2. Assess the disproportionate impact of HIV criminalization laws (in their city, county, and state) on racial, ethnic, immigrant, LGBTQ and other priority populations (now referred to collectively as priority populations). Council of State and Territorial Epidemiologists Interim-20-ID-05 2
3. Engage with and educate public health legal counsel to assure they are up to date on surveillance technology and science of HIV transmission.
4. Review internal legal counsel and health department policies and practices with regard to public health data release for law enforcement purposes and prohibit or significantly limit data release or strengthen data protections when data must be released.
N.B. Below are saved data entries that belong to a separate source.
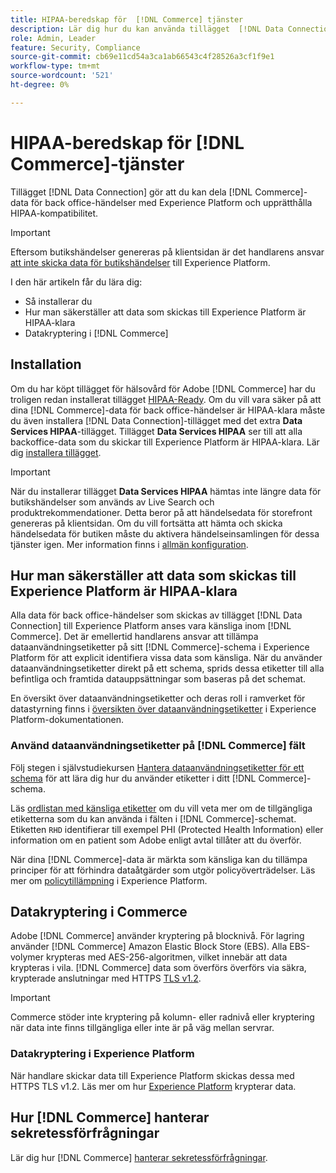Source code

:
 ```yaml
---
title: HIPAA-beredskap för  [!DNL Commerce] tjänster
description: Lär dig hur du kan använda tillägget  [!DNL Data Connection] för att dela [!DNL Commerce] data med Experience Platform och behålla kompatibiliteten med HIPAA.
role: Admin, Leader
feature: Security, Compliance
source-git-commit: cb69e11cd54a3ca1ab66543c4f28526a3cf1f9e1
workflow-type: tm+mt
source-wordcount: '521'
ht-degree: 0%

---
```


# HIPAA-beredskap för [!DNL Commerce]-tjänster

Tillägget [!DNL Data Connection] gör att du kan dela [!DNL Commerce]-data för back office-händelser med Experience Platform och upprätthålla HIPAA-kompatibilitet.

>[!IMPORTANT]
>
>Eftersom butikshändelser genereras på klientsidan är det handlarens ansvar [att inte skicka data för butikshändelser](connect-data.md#data-collection) till Experience Platform.

I den här artikeln får du lära dig:

- Så installerar du
- Hur man säkerställer att data som skickas till Experience Platform är HIPAA-klara
- Datakryptering i [!DNL Commerce]

## Installation

Om du har köpt tillägget för hälsovård för Adobe [!DNL Commerce] har du troligen redan installerat tillägget [HIPAA-Ready](https://experienceleague.adobe.com/en/docs/commerce-admin/start/compliance/hipaa-ready-service/overview#installation). Om du vill vara säker på att dina [!DNL Commerce]-data för back office-händelser är HIPAA-klara måste du även installera [!DNL Data Connection]-tillägget med det extra **Data Services HIPAA**-tillägget. Tillägget **Data Services HIPAA** ser till att alla backoffice-data som du skickar till Experience Platform är HIPAA-klara. Lär dig [installera tillägget](install.md#install-the-data-services-hipaa-extension).

>[!IMPORTANT]
>
>När du installerar tillägget **Data Services HIPAA** hämtas inte längre data för butikshändelser som används av Live Search och produktrekommendationer. Detta beror på att händelsedata för storefront genereras på klientsidan. Om du vill fortsätta att hämta och skicka händelsedata för butiken måste du aktivera händelseinsamlingen för dessa tjänster igen. Mer information finns i [allmän konfiguration](https://experienceleague.adobe.com/en/docs/commerce-admin/config/general/general.html#data-services).

## Hur man säkerställer att data som skickas till Experience Platform är HIPAA-klara

Alla data för back office-händelser som skickas av tillägget [!DNL Data Connection] till Experience Platform anses vara känsliga inom [!DNL Commerce]. Det är emellertid handlarens ansvar att tillämpa dataanvändningsetiketter på sitt [!DNL Commerce]-schema i Experience Platform för att explicit identifiera vissa data som känsliga. När du använder dataanvändningsetiketter direkt på ett schema, sprids dessa etiketter till alla befintliga och framtida datauppsättningar som baseras på det schemat.

En översikt över dataanvändningsetiketter och deras roll i ramverket för datastyrning finns i [översikten över dataanvändningsetiketter](https://experienceleague.adobe.com/en/docs/experience-platform/data-governance/labels/overview) i Experience Platform-dokumentationen.

### Använd dataanvändningsetiketter på [!DNL Commerce] fält

Följ stegen i självstudiekursen [Hantera dataanvändningsetiketter för ett schema](https://experienceleague.adobe.com/en/docs/experience-platform/xdm/tutorials/labels) för att lära dig hur du använder etiketter i ditt [!DNL Commerce]-schema.

Läs [ordlistan med känsliga etiketter](https://experienceleague.adobe.com/en/docs/experience-platform/data-governance/labels/reference#sensitive) om du vill veta mer om de tillgängliga etiketterna som du kan använda i fälten i [!DNL Commerce]-schemat. Etiketten `RHD` identifierar till exempel PHI (Protected Health Information) eller information om en patient som Adobe enligt avtal tillåter att du överför.

När dina [!DNL Commerce]-data är märkta som känsliga kan du tillämpa principer för att förhindra dataåtgärder som utgör policyöverträdelser. Läs mer om [policytillämpning](https://experienceleague.adobe.com/en/docs/experience-platform/data-governance/enforcement/overview) i Experience Platform.

## Datakryptering i Commerce

Adobe [!DNL Commerce] använder kryptering på blocknivå. För lagring använder [!DNL Commerce] Amazon Elastic Block Store (EBS). Alla EBS-volymer krypteras med AES-256-algoritmen, vilket innebär att data krypteras i vila. [!DNL Commerce] data som överförs överförs via säkra, krypterade anslutningar med HTTPS [TLS v1.2](https://datatracker.ietf.org/doc/html/rfc5246).

>[!IMPORTANT]
>
>Commerce stöder inte kryptering på kolumn- eller radnivå eller kryptering när data inte finns tillgängliga eller inte är på väg mellan servrar.

### Datakryptering i Experience Platform

När handlare skickar data till Experience Platform skickas dessa med HTTPS TLS v1.2. Läs mer om hur [Experience Platform](https://experienceleague.adobe.com/en/docs/experience-platform/landing/governance-privacy-security/encryption) krypterar data.

## Hur [!DNL Commerce] hanterar sekretessförfrågningar

Lär dig hur [!DNL Commerce] [hanterar sekretessförfrågningar](handle-privacy-request.md).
5. Provide unequivocal public health leadership, education, support and information to elected state and local officials, prosecutors, and law enforcement on the relative risks of transmission and the dangers of a punitive response to HIV exposure on our ability to respond to the epidemic.
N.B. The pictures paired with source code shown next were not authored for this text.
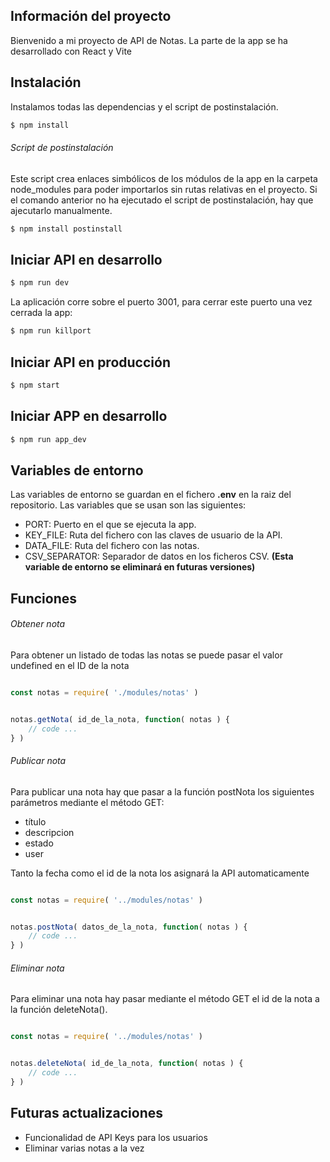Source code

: 
## Información del proyecto

Bienvenido a mi proyecto de API de Notas. La parte de la app se ha desarrollado con React y Vite

## Instalación

Instalamos todas las dependencias y el script de postinstalación.

```bash
$ npm install
```

###### Script de postinstalación

Este script crea enlaces simbólicos de los módulos de la app en la carpeta node_modules para poder importarlos sin rutas relativas en el proyecto. 
Si el comando anterior no ha ejecutado el script de postinstalación, hay que ajecutarlo manualmente.

```bash
$ npm install postinstall
```

## Iniciar API en desarrollo

```bash
$ npm run dev
```

La aplicación corre sobre el puerto 3001, para cerrar este puerto una vez cerrada la app:

```bash
$ npm run killport
```

## Iniciar API en producción

```bash
$ npm start
```

## Iniciar APP en desarrollo

```bash
$ npm run app_dev
```

## Variables de entorno

Las variables de entorno se guardan en el fichero **.env** en la raiz del repositorio. Las variables que se usan son las siguientes:
- PORT: Puerto en el que se ejecuta la app.
- KEY_FILE: Ruta del fichero con las claves de usuario de la API.
- DATA_FILE: Ruta del fichero con las notas.
- CSV_SEPARATOR: Separador de datos en los ficheros CSV. **(Esta variable de entorno se eliminará en futuras versiones)**

## Funciones

###### Obtener nota

Para obtener un listado de todas las notas se puede pasar el valor undefined en el ID de la nota

```js

const notas = require( './modules/notas' )

```

```js

notas.getNota( id_de_la_nota, function( notas ) {
    // code ... 
} )

```

###### Publicar nota

Para publicar una nota hay que pasar a la función postNota los siguientes parámetros mediante el método GET:

- título
- descripcion
- estado
- user

Tanto la fecha como el id de la nota los asignará la API automaticamente

```js

const notas = require( '../modules/notas' )

```

```js

notas.postNota( datos_de_la_nota, function( notas ) {
    // code ...
} )

```

###### Eliminar nota

Para eliminar una nota hay pasar mediante el método GET el id de la nota a la función deleteNota().

```js

const notas = require( '../modules/notas' )

```

```js

notas.deleteNota( id_de_la_nota, function( notas ) {
    // code ...
} )

```

## Futuras actualizaciones

- Funcionalidad de API Keys para los usuarios
- Eliminar varias notas a la vez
6. Provide information at legislative or governmental hearings emphasizing data-driven and scientifically sound public health arguments against HIV criminalization.
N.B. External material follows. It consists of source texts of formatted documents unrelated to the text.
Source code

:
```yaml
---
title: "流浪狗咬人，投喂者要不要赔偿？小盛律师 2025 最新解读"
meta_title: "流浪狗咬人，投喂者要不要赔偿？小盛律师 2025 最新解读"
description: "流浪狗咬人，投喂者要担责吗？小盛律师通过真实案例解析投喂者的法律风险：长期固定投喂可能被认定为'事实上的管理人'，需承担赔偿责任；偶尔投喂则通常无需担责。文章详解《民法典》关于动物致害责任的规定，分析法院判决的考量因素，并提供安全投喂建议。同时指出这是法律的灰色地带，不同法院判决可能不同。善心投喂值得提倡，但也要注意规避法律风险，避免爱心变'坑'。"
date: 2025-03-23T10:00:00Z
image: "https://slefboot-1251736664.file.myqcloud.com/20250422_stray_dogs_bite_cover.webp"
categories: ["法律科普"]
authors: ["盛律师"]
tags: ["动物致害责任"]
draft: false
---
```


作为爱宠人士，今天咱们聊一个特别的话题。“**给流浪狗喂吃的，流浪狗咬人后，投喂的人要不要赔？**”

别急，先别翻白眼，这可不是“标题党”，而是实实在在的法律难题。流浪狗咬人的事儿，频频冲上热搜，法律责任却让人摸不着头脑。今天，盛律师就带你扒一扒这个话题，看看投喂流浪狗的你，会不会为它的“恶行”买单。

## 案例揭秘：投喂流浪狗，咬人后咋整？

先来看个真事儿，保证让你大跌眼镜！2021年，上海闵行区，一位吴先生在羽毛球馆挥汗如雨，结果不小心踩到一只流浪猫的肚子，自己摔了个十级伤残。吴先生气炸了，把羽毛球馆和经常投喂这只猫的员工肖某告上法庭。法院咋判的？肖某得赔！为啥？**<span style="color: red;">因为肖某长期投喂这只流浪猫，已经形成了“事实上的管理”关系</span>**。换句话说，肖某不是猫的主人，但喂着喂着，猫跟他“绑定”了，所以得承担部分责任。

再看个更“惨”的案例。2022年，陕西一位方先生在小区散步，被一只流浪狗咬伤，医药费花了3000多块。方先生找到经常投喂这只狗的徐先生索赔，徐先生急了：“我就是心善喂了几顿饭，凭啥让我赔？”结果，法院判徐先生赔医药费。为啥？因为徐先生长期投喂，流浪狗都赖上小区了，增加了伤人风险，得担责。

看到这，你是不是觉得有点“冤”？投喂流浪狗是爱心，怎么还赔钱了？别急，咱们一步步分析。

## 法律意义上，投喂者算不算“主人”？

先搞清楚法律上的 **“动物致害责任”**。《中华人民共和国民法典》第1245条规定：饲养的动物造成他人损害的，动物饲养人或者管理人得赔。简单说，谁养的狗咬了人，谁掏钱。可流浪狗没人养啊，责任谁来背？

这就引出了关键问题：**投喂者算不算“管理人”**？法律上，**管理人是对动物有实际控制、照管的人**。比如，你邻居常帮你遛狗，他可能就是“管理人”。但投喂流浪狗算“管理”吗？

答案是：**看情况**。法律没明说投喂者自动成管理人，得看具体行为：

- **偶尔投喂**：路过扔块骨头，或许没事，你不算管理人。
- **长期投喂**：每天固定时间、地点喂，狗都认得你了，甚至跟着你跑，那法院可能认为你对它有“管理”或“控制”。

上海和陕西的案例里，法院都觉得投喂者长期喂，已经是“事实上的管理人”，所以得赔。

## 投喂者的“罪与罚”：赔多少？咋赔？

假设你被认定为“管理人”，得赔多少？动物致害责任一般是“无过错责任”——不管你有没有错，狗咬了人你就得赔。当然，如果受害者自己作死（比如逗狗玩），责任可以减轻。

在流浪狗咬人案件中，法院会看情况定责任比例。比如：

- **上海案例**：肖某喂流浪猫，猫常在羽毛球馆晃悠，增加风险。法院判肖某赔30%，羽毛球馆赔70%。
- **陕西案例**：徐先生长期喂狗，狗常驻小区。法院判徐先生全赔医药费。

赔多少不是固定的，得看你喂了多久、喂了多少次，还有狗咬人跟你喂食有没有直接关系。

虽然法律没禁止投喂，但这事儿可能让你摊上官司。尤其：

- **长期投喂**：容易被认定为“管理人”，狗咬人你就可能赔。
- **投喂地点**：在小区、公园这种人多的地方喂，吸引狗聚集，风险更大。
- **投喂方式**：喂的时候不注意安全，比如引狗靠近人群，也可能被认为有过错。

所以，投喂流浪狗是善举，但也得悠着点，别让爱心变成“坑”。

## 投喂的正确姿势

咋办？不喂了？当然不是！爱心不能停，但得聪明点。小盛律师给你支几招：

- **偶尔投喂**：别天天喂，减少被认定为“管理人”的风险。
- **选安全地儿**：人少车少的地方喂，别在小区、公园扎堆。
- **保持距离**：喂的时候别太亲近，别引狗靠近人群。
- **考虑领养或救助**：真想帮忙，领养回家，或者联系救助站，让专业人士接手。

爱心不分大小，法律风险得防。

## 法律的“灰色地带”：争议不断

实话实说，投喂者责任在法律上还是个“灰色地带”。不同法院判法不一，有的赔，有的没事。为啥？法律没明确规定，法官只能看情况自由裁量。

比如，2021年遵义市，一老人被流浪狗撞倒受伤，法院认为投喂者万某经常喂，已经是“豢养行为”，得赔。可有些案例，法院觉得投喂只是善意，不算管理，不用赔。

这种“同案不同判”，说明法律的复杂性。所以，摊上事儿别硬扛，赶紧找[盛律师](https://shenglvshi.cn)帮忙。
7. Engage community stakeholders most affected by the epidemic on the impact of HIV criminalization on their lives. Invite them to partner with their relevant public health department to eliminate these laws.
8. Ensure states and local jurisdictions assess the impact of HIV criminalization and address action steps for HIV decriminalization in their EHE initiative implementation plans and the disproportionate impact on priority populations.
9. Identify and share best practices with elected state and local officials, law enforcement and community stakeholders related to successes in changing laws and policies to prevent HIV criminalization.
10. Provide information to the media on advances in HIV treatment and prevention and the detrimental impact of HIV criminalization and prosecution on public health efforts.
III. Public Health Impact:
Preventing HIV criminalization will diminish the burden that has been placed on priority populations and strengthen public health interventions. HIV decriminalization has the potential to engage more individuals in HIV testing and care, leading to earlier antiretroviral treatment (ART) initiation, increased viral suppression, and decreased transmission. Furthermore, prevention activities can be strengthened as more individuals become aware of their HIV status and potential risks for acquiring HIV.
1. Increase HIV testing. Studies suggest that HIV criminalization laws deter participation in HIV testing. Deterrence to HIV testing propagates HIV transmission and results in missed opportunities for HIV care and early ART initiation specifically in priority populations. Thirty-eight percent of new HIV transmissions are attributed to PLWH who are unaware of their status; therefore, HIV testing is essential to increasing awareness among PLWH.
2. Decrease stigma and discrimination related to HIV. Given the heightened community concerns regarding law enforcement actions in minority communities, it is critical that public health activities are decoupled from law enforcement. HIV criminalization perpetuates stigma and discrimination, which are significant barriers to EHE, thereby fueling the epidemic. Eliminating HIV criminalization laws will reduce stigma and may help meet EHE targets.
3. Remove a disincentive to participation in public health efforts (i.e., EHE Pillars: Prevent, Diagnose, Treat, and Respond) Trust is the cornerstone of public health, yet communities of color have a long history of systemic and institutional racism that has eroded trust in public health. Public health officials and community members have raised concerns that routinely-collected public health data can be misused for HIV criminalization and contribute to community opposition to partner services and cluster response. Removing HIV criminalization laws and securing HIV data protections will help to rebuild trust in public health and engage communities of color in critical public health services.